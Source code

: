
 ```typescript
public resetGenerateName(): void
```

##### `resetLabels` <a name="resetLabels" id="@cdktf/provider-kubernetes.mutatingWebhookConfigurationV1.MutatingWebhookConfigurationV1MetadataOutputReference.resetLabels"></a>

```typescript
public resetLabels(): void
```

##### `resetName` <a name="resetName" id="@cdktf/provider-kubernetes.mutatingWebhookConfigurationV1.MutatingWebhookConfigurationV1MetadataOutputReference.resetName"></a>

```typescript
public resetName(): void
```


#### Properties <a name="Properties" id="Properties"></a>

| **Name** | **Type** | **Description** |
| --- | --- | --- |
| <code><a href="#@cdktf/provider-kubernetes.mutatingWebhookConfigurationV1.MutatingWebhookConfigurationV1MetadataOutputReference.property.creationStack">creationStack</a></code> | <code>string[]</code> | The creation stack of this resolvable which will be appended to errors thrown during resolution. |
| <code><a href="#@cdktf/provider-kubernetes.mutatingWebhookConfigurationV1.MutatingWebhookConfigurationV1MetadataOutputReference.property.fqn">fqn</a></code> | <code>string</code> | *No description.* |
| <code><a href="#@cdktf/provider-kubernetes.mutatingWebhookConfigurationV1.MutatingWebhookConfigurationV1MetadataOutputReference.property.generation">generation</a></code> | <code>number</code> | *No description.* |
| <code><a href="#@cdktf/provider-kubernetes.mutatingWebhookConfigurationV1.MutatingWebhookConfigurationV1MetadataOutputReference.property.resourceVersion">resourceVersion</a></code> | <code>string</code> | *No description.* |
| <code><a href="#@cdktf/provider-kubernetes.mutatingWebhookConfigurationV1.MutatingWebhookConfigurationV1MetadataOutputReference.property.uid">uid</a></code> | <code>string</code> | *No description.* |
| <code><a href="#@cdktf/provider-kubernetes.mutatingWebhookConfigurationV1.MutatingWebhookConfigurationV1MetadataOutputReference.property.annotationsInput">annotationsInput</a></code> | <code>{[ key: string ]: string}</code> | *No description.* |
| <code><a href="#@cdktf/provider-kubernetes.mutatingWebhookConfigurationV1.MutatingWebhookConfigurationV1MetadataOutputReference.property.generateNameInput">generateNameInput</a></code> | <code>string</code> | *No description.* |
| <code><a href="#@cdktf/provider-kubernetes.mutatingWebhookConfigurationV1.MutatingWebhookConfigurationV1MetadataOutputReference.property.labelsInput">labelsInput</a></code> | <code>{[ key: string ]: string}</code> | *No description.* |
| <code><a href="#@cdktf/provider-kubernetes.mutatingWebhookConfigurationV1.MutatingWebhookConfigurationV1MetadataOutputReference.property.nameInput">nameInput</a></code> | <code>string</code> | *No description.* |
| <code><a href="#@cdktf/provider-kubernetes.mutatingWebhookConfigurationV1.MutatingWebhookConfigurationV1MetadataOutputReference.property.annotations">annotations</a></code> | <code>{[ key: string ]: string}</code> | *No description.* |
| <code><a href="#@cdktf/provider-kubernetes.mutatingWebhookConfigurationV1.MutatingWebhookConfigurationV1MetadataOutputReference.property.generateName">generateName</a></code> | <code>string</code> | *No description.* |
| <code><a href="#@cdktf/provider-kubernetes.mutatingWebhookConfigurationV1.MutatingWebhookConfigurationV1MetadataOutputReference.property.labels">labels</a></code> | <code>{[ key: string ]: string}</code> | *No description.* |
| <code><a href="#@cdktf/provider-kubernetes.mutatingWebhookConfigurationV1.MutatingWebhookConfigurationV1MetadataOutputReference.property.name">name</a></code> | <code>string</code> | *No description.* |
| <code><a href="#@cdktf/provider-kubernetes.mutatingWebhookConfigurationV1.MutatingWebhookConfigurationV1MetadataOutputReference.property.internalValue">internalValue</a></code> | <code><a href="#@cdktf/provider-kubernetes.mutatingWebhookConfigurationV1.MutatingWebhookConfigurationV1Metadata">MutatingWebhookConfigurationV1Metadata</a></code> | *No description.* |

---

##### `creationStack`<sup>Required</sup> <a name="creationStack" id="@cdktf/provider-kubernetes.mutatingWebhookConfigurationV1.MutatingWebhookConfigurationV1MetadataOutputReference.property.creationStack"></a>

==================================================

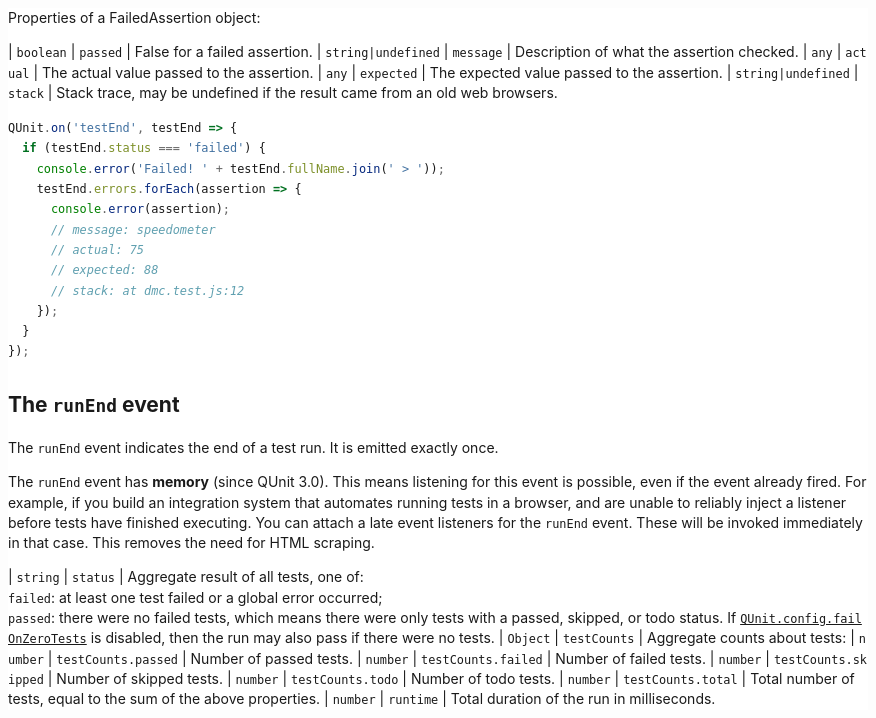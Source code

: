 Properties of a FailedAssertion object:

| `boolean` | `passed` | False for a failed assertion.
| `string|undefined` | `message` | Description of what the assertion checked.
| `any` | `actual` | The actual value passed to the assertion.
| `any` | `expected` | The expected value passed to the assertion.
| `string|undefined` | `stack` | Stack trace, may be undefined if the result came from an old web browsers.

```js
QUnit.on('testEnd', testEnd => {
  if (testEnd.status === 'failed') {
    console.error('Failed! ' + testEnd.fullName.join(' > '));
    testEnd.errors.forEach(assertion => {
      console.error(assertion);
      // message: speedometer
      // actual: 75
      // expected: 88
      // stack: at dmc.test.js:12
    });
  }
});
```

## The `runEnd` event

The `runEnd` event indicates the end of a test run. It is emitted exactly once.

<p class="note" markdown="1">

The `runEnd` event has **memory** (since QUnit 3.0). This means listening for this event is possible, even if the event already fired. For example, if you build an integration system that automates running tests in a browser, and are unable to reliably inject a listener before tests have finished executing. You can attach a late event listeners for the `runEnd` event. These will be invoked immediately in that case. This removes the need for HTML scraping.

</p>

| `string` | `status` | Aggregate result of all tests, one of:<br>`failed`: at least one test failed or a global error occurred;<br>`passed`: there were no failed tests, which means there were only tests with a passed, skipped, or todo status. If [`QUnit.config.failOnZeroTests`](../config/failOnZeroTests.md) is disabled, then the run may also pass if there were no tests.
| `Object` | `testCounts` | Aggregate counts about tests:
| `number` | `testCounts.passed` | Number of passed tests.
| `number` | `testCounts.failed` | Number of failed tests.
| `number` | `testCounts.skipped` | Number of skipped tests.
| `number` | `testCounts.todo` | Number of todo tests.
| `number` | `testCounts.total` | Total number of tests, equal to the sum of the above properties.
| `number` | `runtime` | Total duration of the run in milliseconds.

==================================================

Your objective:
Reprint exactly the lines above that start at the one with "of todo tests." and end at the one with "run in milliseconds.", keeping both and adding none.

Answer space:
| `number` | `testCounts.todo` | Number of todo tests.
| `number` | `testCounts.total` | Total number of tests, equal to the sum of the above properties.
| `number` | `runtime` | Total duration of the run in milliseconds.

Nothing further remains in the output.